Task material:
BEGIN
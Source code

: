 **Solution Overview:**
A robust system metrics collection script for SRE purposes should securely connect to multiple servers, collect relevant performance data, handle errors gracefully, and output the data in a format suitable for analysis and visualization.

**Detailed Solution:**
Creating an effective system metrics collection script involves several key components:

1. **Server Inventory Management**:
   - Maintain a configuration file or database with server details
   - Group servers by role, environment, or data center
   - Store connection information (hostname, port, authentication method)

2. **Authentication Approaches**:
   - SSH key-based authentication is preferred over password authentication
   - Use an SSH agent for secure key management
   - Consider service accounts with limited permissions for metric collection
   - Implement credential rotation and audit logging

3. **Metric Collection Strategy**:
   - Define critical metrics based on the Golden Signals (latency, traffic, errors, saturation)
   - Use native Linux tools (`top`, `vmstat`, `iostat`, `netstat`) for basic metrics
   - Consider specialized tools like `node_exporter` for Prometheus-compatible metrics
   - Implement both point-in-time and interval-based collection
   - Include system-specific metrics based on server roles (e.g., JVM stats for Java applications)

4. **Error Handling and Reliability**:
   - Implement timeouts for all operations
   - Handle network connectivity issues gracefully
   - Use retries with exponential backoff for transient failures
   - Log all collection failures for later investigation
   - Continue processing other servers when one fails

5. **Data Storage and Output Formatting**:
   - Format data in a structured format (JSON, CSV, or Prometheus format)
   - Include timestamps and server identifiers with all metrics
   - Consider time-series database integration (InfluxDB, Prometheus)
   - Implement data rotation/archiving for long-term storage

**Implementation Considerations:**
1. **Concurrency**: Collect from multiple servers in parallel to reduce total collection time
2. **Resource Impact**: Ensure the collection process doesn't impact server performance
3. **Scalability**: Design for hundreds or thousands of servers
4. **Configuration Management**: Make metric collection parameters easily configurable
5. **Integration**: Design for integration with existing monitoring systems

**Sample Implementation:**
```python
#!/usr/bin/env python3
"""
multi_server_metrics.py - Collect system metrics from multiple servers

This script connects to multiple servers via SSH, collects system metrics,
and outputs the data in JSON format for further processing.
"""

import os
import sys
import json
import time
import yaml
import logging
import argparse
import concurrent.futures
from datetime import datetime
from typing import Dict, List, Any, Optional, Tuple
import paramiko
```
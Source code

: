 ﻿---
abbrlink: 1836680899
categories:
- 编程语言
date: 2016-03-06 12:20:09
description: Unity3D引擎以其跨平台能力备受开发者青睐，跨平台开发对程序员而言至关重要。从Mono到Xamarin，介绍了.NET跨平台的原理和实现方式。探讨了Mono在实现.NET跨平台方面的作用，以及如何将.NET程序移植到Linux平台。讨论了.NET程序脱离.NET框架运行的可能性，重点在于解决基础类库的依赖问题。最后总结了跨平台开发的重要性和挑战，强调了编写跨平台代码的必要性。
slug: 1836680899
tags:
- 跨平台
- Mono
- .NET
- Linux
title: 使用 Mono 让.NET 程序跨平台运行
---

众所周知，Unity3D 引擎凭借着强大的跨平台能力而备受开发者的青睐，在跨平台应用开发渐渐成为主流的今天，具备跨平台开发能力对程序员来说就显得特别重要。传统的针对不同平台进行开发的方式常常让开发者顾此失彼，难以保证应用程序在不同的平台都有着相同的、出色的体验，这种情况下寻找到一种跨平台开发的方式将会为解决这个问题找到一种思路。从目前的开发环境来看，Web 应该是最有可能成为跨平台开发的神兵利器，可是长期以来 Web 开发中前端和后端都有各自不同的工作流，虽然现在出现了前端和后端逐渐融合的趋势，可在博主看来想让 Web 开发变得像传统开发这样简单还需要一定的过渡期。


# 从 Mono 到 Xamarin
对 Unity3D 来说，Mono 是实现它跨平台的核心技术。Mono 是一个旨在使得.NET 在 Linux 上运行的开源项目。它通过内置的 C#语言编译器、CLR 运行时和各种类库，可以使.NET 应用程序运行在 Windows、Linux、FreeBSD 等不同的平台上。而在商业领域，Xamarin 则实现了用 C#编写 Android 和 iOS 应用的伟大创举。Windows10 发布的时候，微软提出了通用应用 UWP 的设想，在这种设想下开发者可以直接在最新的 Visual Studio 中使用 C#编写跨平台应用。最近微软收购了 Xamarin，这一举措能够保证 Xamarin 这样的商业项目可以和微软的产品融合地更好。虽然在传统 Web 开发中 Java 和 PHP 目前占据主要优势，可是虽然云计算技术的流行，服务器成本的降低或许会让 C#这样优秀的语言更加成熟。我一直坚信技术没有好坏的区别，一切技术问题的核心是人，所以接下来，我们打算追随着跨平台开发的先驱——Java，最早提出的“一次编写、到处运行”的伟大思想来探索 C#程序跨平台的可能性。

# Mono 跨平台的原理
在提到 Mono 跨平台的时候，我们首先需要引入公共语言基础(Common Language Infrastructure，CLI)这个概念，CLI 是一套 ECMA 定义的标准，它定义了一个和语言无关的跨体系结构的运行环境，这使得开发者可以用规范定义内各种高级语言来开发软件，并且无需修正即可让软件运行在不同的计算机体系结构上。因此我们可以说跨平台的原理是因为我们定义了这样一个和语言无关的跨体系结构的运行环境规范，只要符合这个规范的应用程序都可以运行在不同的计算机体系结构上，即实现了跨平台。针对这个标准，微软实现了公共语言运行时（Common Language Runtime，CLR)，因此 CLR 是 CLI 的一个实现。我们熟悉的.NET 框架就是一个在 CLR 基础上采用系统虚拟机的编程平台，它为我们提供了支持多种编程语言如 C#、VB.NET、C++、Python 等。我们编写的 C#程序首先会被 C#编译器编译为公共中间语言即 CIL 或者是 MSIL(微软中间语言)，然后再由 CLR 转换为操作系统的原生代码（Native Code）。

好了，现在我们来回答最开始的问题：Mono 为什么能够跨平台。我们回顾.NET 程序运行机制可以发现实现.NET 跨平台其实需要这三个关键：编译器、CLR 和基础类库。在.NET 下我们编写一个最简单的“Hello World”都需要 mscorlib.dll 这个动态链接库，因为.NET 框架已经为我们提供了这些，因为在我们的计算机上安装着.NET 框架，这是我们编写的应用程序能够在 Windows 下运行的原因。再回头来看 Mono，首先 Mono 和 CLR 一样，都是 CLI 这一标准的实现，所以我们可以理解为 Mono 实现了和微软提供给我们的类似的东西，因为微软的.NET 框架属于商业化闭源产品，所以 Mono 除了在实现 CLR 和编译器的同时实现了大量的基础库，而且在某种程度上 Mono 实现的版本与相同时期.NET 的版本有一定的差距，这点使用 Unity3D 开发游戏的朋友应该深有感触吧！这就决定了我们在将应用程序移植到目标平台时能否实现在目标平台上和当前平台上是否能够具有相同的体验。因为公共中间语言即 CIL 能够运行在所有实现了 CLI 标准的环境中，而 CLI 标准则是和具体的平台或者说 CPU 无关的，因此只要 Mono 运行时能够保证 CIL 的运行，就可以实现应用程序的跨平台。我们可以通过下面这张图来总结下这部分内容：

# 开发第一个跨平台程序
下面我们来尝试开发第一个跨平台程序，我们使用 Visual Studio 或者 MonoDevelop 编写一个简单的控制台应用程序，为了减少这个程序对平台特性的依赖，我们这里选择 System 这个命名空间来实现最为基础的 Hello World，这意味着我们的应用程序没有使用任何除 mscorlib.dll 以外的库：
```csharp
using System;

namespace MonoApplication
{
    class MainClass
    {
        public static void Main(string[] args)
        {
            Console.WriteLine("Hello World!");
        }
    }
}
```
END
Scan the preceding records for lines with the word "Implementation". Say how many there are and nothing else.

2